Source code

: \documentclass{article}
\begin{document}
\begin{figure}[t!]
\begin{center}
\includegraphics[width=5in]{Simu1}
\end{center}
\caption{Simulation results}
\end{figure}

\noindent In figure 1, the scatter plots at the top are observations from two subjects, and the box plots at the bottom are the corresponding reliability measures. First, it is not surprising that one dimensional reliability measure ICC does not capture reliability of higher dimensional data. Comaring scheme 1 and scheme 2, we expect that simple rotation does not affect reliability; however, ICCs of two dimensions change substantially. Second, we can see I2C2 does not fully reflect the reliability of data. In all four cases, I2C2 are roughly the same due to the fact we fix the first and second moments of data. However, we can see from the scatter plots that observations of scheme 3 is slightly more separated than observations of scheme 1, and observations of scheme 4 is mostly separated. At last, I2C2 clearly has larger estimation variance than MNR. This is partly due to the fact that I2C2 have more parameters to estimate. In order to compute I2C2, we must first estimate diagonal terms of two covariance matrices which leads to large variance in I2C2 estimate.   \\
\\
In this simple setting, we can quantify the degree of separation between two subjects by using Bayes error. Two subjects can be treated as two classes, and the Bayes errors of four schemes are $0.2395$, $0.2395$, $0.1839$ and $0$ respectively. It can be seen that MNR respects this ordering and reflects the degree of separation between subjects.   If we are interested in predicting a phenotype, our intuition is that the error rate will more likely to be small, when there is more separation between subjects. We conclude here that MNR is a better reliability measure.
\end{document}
= = =
**EXERCISE DIRECTIONS**
Scan the listing for the string "begin". Copy each line that has it.

**TASK RESULT**
\begin{document}
\begin{figure}[t!]
\begin{center}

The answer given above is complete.